Since the beginning of an investigation linking Washington Nationals pitcher Gio Gonzalez to Miami-based clinic Biogenesis which has allegedly supplied performance enhancing drugs to MLB players, all signs have pointed to his innocence. On Tuesday, reports began to surface backing them up.
According to sources from ESPN’s ‘Outside the Lines’, Gonzalez did buy $1,000 worth of supplements from Biogenesis, but none of them were banned substances. Gonzalez has denied being associated with the clinic, but the supplements purchase proves otherwise. However, he has maintained his innocence throughout the investigation and the ESPN story seems to confirm this.
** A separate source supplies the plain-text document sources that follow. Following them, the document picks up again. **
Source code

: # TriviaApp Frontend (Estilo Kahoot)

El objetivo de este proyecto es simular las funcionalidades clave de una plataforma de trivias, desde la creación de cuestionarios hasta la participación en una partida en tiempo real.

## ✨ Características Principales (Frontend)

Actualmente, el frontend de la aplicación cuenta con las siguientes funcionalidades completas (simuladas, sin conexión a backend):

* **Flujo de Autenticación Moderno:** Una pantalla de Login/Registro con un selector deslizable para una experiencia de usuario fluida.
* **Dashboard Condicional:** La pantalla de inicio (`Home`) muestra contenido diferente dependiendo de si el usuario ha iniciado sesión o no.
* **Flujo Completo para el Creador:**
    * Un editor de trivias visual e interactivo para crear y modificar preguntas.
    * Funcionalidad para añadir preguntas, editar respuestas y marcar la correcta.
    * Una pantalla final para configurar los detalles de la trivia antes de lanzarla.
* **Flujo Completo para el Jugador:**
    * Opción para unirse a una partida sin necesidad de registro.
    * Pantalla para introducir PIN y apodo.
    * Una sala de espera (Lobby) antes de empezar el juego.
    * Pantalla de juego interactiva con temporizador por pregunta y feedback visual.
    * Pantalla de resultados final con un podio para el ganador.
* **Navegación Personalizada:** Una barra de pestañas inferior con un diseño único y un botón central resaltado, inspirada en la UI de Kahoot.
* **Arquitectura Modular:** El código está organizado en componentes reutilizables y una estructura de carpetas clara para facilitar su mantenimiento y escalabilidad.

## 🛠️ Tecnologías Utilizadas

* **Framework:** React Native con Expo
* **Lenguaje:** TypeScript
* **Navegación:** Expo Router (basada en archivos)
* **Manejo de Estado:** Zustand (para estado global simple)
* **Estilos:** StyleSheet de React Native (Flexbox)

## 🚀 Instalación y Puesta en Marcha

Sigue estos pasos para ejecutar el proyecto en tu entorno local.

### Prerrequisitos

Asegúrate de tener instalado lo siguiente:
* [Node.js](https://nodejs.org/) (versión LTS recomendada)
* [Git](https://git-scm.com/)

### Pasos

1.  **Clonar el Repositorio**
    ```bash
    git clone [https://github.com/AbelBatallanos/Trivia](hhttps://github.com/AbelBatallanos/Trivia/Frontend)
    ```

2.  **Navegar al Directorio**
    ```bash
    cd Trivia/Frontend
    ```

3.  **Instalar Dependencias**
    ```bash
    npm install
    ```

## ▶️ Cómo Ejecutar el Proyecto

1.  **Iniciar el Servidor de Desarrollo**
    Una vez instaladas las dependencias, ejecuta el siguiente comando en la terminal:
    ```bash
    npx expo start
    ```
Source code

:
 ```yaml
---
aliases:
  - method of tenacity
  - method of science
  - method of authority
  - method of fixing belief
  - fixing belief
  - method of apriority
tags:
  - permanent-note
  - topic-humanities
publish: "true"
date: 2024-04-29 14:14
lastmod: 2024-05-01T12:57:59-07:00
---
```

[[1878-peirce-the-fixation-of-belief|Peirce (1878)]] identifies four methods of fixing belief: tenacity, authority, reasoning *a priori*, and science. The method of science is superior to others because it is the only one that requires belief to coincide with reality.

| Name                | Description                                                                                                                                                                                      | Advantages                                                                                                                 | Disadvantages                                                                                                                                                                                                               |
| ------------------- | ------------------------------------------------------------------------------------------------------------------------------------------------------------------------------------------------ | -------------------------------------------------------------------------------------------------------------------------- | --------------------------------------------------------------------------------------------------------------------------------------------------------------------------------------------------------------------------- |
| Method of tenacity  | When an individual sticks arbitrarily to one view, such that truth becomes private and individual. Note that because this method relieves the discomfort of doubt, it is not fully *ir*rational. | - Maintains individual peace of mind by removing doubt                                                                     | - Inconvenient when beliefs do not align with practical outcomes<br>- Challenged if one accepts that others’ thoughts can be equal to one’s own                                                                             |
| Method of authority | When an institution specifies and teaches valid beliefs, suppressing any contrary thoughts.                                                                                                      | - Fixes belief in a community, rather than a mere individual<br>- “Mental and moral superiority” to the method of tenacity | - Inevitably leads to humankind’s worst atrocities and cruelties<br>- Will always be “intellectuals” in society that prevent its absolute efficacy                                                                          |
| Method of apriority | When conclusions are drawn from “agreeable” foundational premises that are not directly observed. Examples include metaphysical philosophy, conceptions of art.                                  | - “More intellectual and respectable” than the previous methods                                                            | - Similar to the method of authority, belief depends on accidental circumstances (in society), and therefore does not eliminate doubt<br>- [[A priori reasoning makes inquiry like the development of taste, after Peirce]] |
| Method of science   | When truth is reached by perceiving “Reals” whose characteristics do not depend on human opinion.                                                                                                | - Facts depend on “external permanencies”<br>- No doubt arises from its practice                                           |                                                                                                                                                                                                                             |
If Gonzalez had been found to have used PED’s he could have been suspended for 50 games. This would have been a major blow to him and the Nationals going into the 2013 season. Despite the severity of the allegations, Washington and Gonzalez planned as though he would be available on opening day. General Manager Mike Rizzo did not seriously search for another starter in case Gonzalez was lost. There is no question that if he thought Gonzalez may be suspended Rizzo would have made a move to bring in another arm.
The next sign that Gonzalez was clean came when Team USA manager Joe Torre invited him to pitch in the World Baseball Classic. Torre is the Vice President of Player Operations for MLB. He works directly under commissioner Bud Selig. If there was any evidence that may have incriminated Gonzalez, Torre would not have invited him to pitch.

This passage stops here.